## The input:
-- -- --

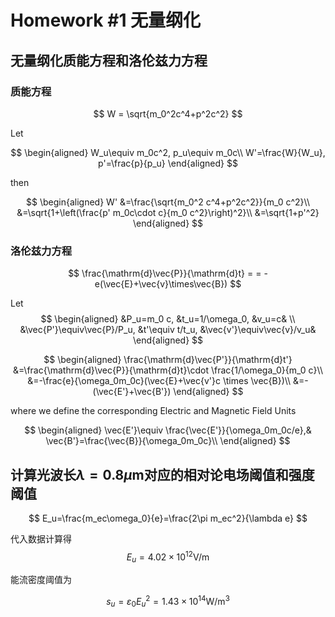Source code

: # Homework #1 无量纲化

## 无量纲化质能方程和洛伦兹力方程

### 质能方程

$$
W = \sqrt{m_0^2c^4+p^2c^2}
$$

Let

$$
\begin{aligned}
W_u\equiv m_0c^2, p_u\equiv m_0c\\
W'=\frac{W}{W_u}, p'=\frac{p}{p_u}
\end{aligned}
$$

then

$$
\begin{aligned}
W' &=\frac{\sqrt{m_0^2 c^4+p^2c^2}}{m_0 c^2}\\
   &=\sqrt{1+\left(\frac{p' m_0c\cdot c}{m_0 c^2}\right)^2}\\
   &=\sqrt{1+p'^2}
\end{aligned}
$$

### 洛伦兹力方程

$$
\frac{\mathrm{d}\vec{P}}{\mathrm{d}t} =  = -e(\vec{E}+\vec{v}\times\vec{B})
$$

Let
$$
\begin{aligned}
    &P_u=m_0 c, &t_u=1/\omega_0, &v_u=c& \\
    &\vec{P'}\equiv\vec{P}/P_u,  &t'\equiv t/t_u, &\vec{v'}\equiv\vec{v}/v_u&
\end{aligned}
$$

$$
\begin{aligned}
    \frac{\mathrm{d}\vec{P'}}{\mathrm{d}t'}
    &=\frac{\mathrm{d}\vec{P}}{\mathrm{d}t}\cdot \frac{1/\omega_0}{m_0 c}\\
    &=-\frac{e}{\omega_0m_0c}(\vec{E}+\vec{v'}c \times \vec{B})\\
    &=-(\vec{E'}+\vec{B'})
\end{aligned}
$$

where we define the corresponding Electric and Magnetic Field Units

$$
\begin{aligned}
    \vec{E'}\equiv \frac{\vec{E'}}{\omega_0m_0c/e},& \vec{B'}=\frac{\vec{B}}{\omega_0m_0c}\\
\end{aligned}
$$

## 计算光波长$\lambda = 0.8\mu \mathrm{m}$对应的相对论电场阈值和强度阈值

$$
E_u=\frac{m_ec\omega_0}{e}=\frac{2\pi m_ec^2}{\lambda e}
$$

代入数据计算得
$$
E_u=4.02\times 10^{12} \mathrm{V/m}
$$

能流密度阈值为

$$
s_u=\varepsilon_0E_u^2=1.43\times10^{14}\mathrm{W/m^3}
$$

-- -- --

Repeat the material exactly, without images.

Source code

: # Homework #1 无量纲化

## 无量纲化质能方程和洛伦兹力方程

### 质能方程

$$
W = \sqrt{m_0^2c^4+p^2c^2}
$$

Let

$$
\begin{aligned}
W_u\equiv m_0c^2, p_u\equiv m_0c\\
W'=\frac{W}{W_u}, p'=\frac{p}{p_u}
\end{aligned}
$$

then

$$
\begin{aligned}
W' &=\frac{\sqrt{m_0^2 c^4+p^2c^2}}{m_0 c^2}\\
   &=\sqrt{1+\left(\frac{p' m_0c\cdot c}{m_0 c^2}\right)^2}\\
   &=\sqrt{1+p'^2}
\end{aligned}
$$

### 洛伦兹力方程

$$
\frac{\mathrm{d}\vec{P}}{\mathrm{d}t} =  = -e(\vec{E}+\vec{v}\times\vec{B})
$$

Let
$$
\begin{aligned}
    &P_u=m_0 c, &t_u=1/\omega_0, &v_u=c& \\
    &\vec{P'}\equiv\vec{P}/P_u,  &t'\equiv t/t_u, &\vec{v'}\equiv\vec{v}/v_u&
\end{aligned}
$$

$$
\begin{aligned}
    \frac{\mathrm{d}\vec{P'}}{\mathrm{d}t'}
    &=\frac{\mathrm{d}\vec{P}}{\mathrm{d}t}\cdot \frac{1/\omega_0}{m_0 c}\\
    &=-\frac{e}{\omega_0m_0c}(\vec{E}+\vec{v'}c \times \vec{B})\\
    &=-(\vec{E'}+\vec{B'})
\end{aligned}
$$

where we define the corresponding Electric and Magnetic Field Units

$$
\begin{aligned}
    \vec{E'}\equiv \frac{\vec{E'}}{\omega_0m_0c/e},& \vec{B'}=\frac{\vec{B}}{\omega_0m_0c}\\
\end{aligned}
$$

## 计算光波长$\lambda = 0.8\mu \mathrm{m}$对应的相对论电场阈值和强度阈值

$$
E_u=\frac{m_ec\omega_0}{e}=\frac{2\pi m_ec^2}{\lambda e}
$$

代入数据计算得
$$
E_u=4.02\times 10^{12} \mathrm{V/m}
$$

能流密度阈值为

$$
s_u=\varepsilon_0E_u^2=1.43\times10^{14}\mathrm{W/m^3}
$$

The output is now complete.